Locals’ desperation peaked when some residents gathered and shook pots, trays, and other objects. They shouted, “[We] need supplies” in online videos circulated on the evening of April 18.

Those who could not go outside stayed in the building to bang their stuff and scream aloud.

Not only are the residents’ grievances and frustrations increasingly piling up, but their resistance is also surging.

There are many scenes of collective resistance against the government for not taking the nucleic acid tests.

Some residents claimed that the community would turn into a field hospital if the authorities prolonged the act. They believe the pandemic might not result in death but that people will lose their lives instead.

Online photos show scenes of refusal to take nucleic acid tests by Shanghai residents. Many of them also put the notice on their doors, saying, “Self-test result is negative, refusing to take nucleic acid test.”

A video shows a residential area where very few people come down to the organized nucleic acid testing site to take samples.

Another video shows a government official asking a group of homeowners in a residential area if they want to go downstairs for a nucleic acid test. All of them almost unanimously answered, “don’t want to.”

As for reasons to reject taking the nucleic acid test, some people take the nucleic acid test as torture. Others take the constant sampling of nucleic acids to increase the risk of cross-contamination.

Shanghai citizens wondered if they would have to wait until people died in mass before the authorities would stop the activity.

Unfortunately, the Chinese government might not want to show the video to the world.

According to Reuters, Shanghai residents show their frustrations over a tight lockdown and strict online censorship.

The full-city lockdown began at the start of April. Stress starts to take its toll on longer-confined residents.

A six-minute video entitled “The Voice of April” showed citizens moaning about the scarcity of food and medicine and the city authorities’ heavy-handed approach.

Netizens battled against social media censors overnight to share that epidemic-capturing video. However, by April 23 morning, all direct references related to the video were erased from the Weibo microblogging service, while some comments criticizing the censorship persisted.

One stated that it is hopeless if you don’t even want to listen to just a tiny amount of genuine voices.

Many people were reminded of the social media outrage that occurred two years earlier after Li Wenliang, a doctor penalized by authorities for posting information about a new SARS-like infectious illness in Wuhan in late 2019, died from COVID-19.

Another Weibo user wrote that Dr. Li, after two years, nothing had changed. He added that people still can’t open their mouths and still can’t speak.

Despite citizens’ mounting anger and frustrations, local officials insist that no easing will occur until all new cases outside the quarantine zones have been eliminated.

According to Weibo Channel, Shanghai Mayor Gong Zheng said that the more critical the period becomes, the more the city needs to grit its teeth and focus on its strength.

As China’s “zero COVID” policy continues, the severe city lockdown in Shanghai is spreading to other regions.

Some videos went viral on Twitter, exposing the situation in Suzhou, particularly people’s reactions expressing displeasure.

Suzhou, often called the “Venice of China,” is 100 km west of Shanghai.

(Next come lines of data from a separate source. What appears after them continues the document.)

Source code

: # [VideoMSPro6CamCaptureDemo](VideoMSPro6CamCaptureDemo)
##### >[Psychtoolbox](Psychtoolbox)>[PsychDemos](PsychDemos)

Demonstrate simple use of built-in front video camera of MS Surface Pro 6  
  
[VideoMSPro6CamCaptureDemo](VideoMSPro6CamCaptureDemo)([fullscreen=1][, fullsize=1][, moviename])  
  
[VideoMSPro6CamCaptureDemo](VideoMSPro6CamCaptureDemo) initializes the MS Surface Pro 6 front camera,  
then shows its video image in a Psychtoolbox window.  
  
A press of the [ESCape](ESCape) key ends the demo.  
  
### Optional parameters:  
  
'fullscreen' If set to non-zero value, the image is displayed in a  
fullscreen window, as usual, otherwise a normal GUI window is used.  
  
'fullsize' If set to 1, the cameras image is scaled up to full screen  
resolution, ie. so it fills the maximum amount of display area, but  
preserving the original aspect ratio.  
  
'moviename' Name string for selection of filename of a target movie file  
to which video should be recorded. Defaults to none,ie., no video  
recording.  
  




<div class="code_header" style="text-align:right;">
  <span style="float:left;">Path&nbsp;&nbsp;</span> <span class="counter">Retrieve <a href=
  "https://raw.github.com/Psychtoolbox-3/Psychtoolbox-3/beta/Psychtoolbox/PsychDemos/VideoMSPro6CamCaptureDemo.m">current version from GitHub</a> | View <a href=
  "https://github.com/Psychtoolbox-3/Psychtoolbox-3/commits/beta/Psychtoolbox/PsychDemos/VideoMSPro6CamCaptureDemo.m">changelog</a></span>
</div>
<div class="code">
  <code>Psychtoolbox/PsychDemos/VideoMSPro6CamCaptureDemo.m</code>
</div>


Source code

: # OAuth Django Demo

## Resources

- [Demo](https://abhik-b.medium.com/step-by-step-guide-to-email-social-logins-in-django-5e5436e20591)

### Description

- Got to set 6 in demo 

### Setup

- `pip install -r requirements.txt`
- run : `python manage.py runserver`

The user @iPaulCanada posted a video on Twitter on April 22. He said the people in the clip were in Kunshan Zhonghua Park, Suzhou. Most of them are migrant workers.

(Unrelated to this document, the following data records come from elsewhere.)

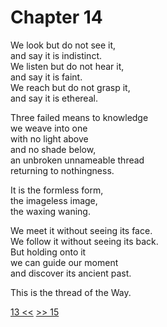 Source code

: # Chapter 14

We look but do not see it,  
and say it is indistinct.  
We listen but do not hear it,  
and say it is faint.  
We reach but do not grasp it,  
and say it is ethereal.

Three failed means to knowledge  
we weave into one  
with no light above  
and no shade below,  
an unbroken unnameable thread  
returning to nothingness.

It is the formless form,  
the imageless image,  
the waxing waning.  

We meet it without seeing its face.  
We follow it without seeing its back.  
But holding onto it  
we can guide our moment  
and discover its ancient past.  

This is the thread of the Way.

[13 <<](13.md) [>> 15](15.md)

According to the post, they have been stuck there for more than a month because of the new epidemic and are not allowed to go out. There is no food available and, also, no food is provided. If the situation continues, they will starve to death.

Another video posted on April 23 shows the crowd rioting in Kunshan, Suzhou. Military police rushed to suppress the protesters.

Some netizens commented, “Those who don’t want to be slaves, stand up!” This is also the first line of the Chinese National Anthem.

According to the most recent report from Suzhou’s Epidemic Prevention and Control issued on April 24, the situation of prevention and control in Suzhou is relatively complicated, and the risk of social transmission still exists.